Son objectif principal dans l'analyse de la conscience de soi est de montrer que la réflexion sur soi ne soutient pas la thèse selon laquelle il y a un ego situé à l'intérieur ou derrière la conscience. Il distingue d'abord deux types de réflexion: (1) la réflexion sur un état antérieur de conscience qui est rappelé à l'esprit par la mémoire, de sorte que cet état antérieur devient maintenant un objet de la conscience présente; et (2) la réflexion dans le présent immédiat où la conscience se prend telle qu'elle est maintenant pour son objet. La réflexion rétrospective du premier type, soutient-il, ne révèle qu'une conscience irréfléchie des objets ainsi qu'une conscience de soi non positionnelle qui est une caractéristique invariable de la conscience. Elle ne révèle pas la présence d'un "je" dans la conscience. La réflexion du second type, qui est le genre dans lequel Descartes est engagé lorsqu'il affirme «Je pense, donc je suis», pourrait être considérée comme plus susceptible de révéler ce «je». Sartre le nie cependant, arguant que le «je» que la conscience est généralement supposé rencontrer ici est, en fait, le produit de la réflexion. Dans la seconde moitié de l'essai, il explique comment cela se produit.

Bref résumé

En bref, son compte se déroule comme suit. Les moments discrets de la conscience réflexive sont unifiés en étant interprétés comme émanant de mes états, actions et caractéristiques, qui s'étendent tous au-delà du moment de réflexion actuel. Par exemple, ma conscience de détester quelque chose maintenant et ma conscience de détester la même chose à un autre moment sont unies par l'idée que "je" déteste cette chose - la haine étant un état qui persiste au-delà des moments de détestation consciente..

Les actions remplissent une fonction similaire. Ainsi, lorsque Descartes affirme «je doute maintenant», sa conscience n'est pas engagée dans une pure réflexion sur elle-même comme c'est le cas actuellement. Il permet de prendre conscience que ce moment de doute actuel fait partie d'une action qui a commencé plus tôt et qui continuera pendant un certain temps à éclairer sa réflexion. Les moments discrets de doute sont unifiés par l'action, et cette unité s'exprime dans le «je» qu'il inclut dans son affirmation. 

Le «moi», alors, ne se découvre pas dans la réflexion mais est créé par lui. Ce n'est cependant pas une abstraction ou une simple idée. C'est plutôt la «totalité concrète» de mes états réflexifs de conscience, constitués par eux comme une mélodie est constituée de notes discrètes. Nous appréhendons, dit Sartre, l'ego «du coin de l'œil» lorsque nous réfléchissons; mais si nous essayons de nous concentrer sur lui et d'en faire l'objet de conscience, il disparaît nécessairement, car il ne naît que par la réflexion de la conscience sur elle-même (pas sur l'ego, qui est autre chose).

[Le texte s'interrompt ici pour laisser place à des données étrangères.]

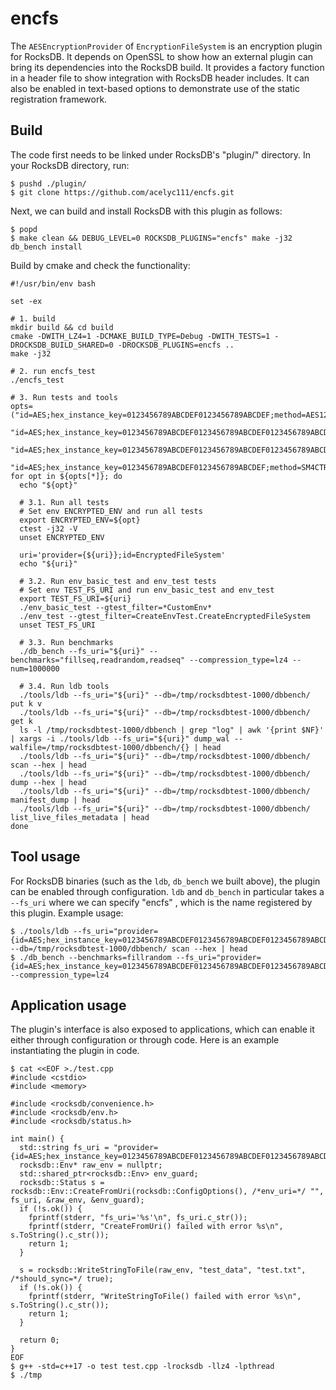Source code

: # encfs

The `AESEncryptionProvider` of `EncryptionFileSystem` is an encryption plugin for RocksDB. It depends on OpenSSL to show how an external plugin can bring its dependencies into the RocksDB build. It provides a factory function in a header file to show integration with RocksDB header includes. It can also be enabled in text-based options to demonstrate use of the static registration framework.

## Build

The code first needs to be linked under RocksDB's "plugin/" directory. In your RocksDB directory, run:

```
$ pushd ./plugin/
$ git clone https://github.com/acelyc111/encfs.git
```

Next, we can build and install RocksDB with this plugin as follows:

```
$ popd
$ make clean && DEBUG_LEVEL=0 ROCKSDB_PLUGINS="encfs" make -j32 db_bench install
```

Build by cmake and check the functionality:
```
#!/usr/bin/env bash

set -ex

# 1. build
mkdir build && cd build
cmake -DWITH_LZ4=1 -DCMAKE_BUILD_TYPE=Debug -DWITH_TESTS=1 -DROCKSDB_BUILD_SHARED=0 -DROCKSDB_PLUGINS=encfs ..
make -j32

# 2. run encfs_test
./encfs_test

# 3. Run tests and tools
opts=("id=AES;hex_instance_key=0123456789ABCDEF0123456789ABCDEF;method=AES128CTR"
      "id=AES;hex_instance_key=0123456789ABCDEF0123456789ABCDEF0123456789ABCDEF;method=AES192CTR"
      "id=AES;hex_instance_key=0123456789ABCDEF0123456789ABCDEF0123456789ABCDEF0123456789ABCDEF;method=AES256CTR"
      "id=AES;hex_instance_key=0123456789ABCDEF0123456789ABCDEF;method=SM4CTR")
for opt in ${opts[*]}; do
  echo "${opt}"

  # 3.1. Run all tests
  # Set env ENCRYPTED_ENV and run all tests
  export ENCRYPTED_ENV=${opt}
  ctest -j32 -V
  unset ENCRYPTED_ENV

  uri='provider={${uri}};id=EncryptedFileSystem'
  echo "${uri}"

  # 3.2. Run env_basic_test and env_test tests
  # Set env TEST_FS_URI and run env_basic_test and env_test
  export TEST_FS_URI=${uri}
  ./env_basic_test --gtest_filter=*CustomEnv*
  ./env_test --gtest_filter=CreateEnvTest.CreateEncryptedFileSystem
  unset TEST_FS_URI

  # 3.3. Run benchmarks
  ./db_bench --fs_uri="${uri}" --benchmarks="fillseq,readrandom,readseq" --compression_type=lz4 --num=1000000

  # 3.4. Run ldb tools
  ./tools/ldb --fs_uri="${uri}" --db=/tmp/rocksdbtest-1000/dbbench/ put k v
  ./tools/ldb --fs_uri="${uri}" --db=/tmp/rocksdbtest-1000/dbbench/ get k
  ls -l /tmp/rocksdbtest-1000/dbbench | grep "log" | awk '{print $NF}' | xargs -i ./tools/ldb --fs_uri="${uri}" dump_wal --walfile=/tmp/rocksdbtest-1000/dbbench/{} | head
  ./tools/ldb --fs_uri="${uri}" --db=/tmp/rocksdbtest-1000/dbbench/ scan --hex | head
  ./tools/ldb --fs_uri="${uri}" --db=/tmp/rocksdbtest-1000/dbbench/ dump --hex | head
  ./tools/ldb --fs_uri="${uri}" --db=/tmp/rocksdbtest-1000/dbbench/ manifest_dump | head
  ./tools/ldb --fs_uri="${uri}" --db=/tmp/rocksdbtest-1000/dbbench/ list_live_files_metadata | head
done
```

## Tool usage

For RocksDB binaries (such as the `ldb`, `db_bench` we built above), the plugin can be enabled through configuration. `ldb` and `db_bench` in particular takes a `--fs_uri` where we can specify "encfs" , which is the name registered by this plugin. Example usage:

```
$ ./tools/ldb --fs_uri="provider={id=AES;hex_instance_key=0123456789ABCDEF0123456789ABCDEF0123456789ABCDEF0123456789ABCDEF;method=AES256CTR};id=EncryptedFileSystem" --db=/tmp/rocksdbtest-1000/dbbench/ scan --hex | head
$ ./db_bench --benchmarks=fillrandom --fs_uri="provider={id=AES;hex_instance_key=0123456789ABCDEF0123456789ABCDEF0123456789ABCDEF0123456789ABCDEF;method=AES256CTR};id=EncryptedFileSystem" --compression_type=lz4
```

## Application usage

The plugin's interface is also exposed to applications, which can enable it either through configuration or through code. Here is an example instantiating the plugin in code.

```
$ cat <<EOF >./test.cpp
#include <cstdio>
#include <memory>

#include <rocksdb/convenience.h>
#include <rocksdb/env.h>
#include <rocksdb/status.h>

int main() {
  std::string fs_uri = "provider={id=AES;hex_instance_key=0123456789ABCDEF0123456789ABCDEF0123456789ABCDEF0123456789ABCDEF;method=AES256CTR};id=EncryptedFileSystem";
  rocksdb::Env* raw_env = nullptr;
  std::shared_ptr<rocksdb::Env> env_guard;
  rocksdb::Status s = rocksdb::Env::CreateFromUri(rocksdb::ConfigOptions(), /*env_uri=*/ "", fs_uri, &raw_env, &env_guard);
  if (!s.ok()) {
    fprintf(stderr, "fs_uri='%s'\n", fs_uri.c_str());
    fprintf(stderr, "CreateFromUri() failed with error %s\n", s.ToString().c_str());
    return 1;
  }

  s = rocksdb::WriteStringToFile(raw_env, "test_data", "test.txt", /*should_sync=*/ true);
  if (!s.ok()) {
    fprintf(stderr, "WriteStringToFile() failed with error %s\n", s.ToString().c_str());
    return 1;
  }

  return 0;
}
EOF
$ g++ -std=c++17 -o test test.cpp -lrocksdb -llz4 -lpthread
$ ./tmp
```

La conclusion que Sartre tire de son analyse de la conscience est que la phénoménologie n'a aucune raison de poser un ego dans ou derrière la conscience. Il prétend, en outre, que sa vision du moi comme quelque chose que la conscience réfléchit construit, et qui doit donc être considérée comme un autre objet de conscience qui, comme tous les autres objets de ce genre, transcende la conscience, a des avantages marqués. En particulier, il fournit une réfutation du solipsisme (l'idée que le monde se compose de moi et du contenu de mon esprit), nous aide à surmonter le scepticisme quant à l'existence d'autres esprits et jette les bases d'une philosophie existentialiste qui engage véritablement le monde réel de personnes et de choses.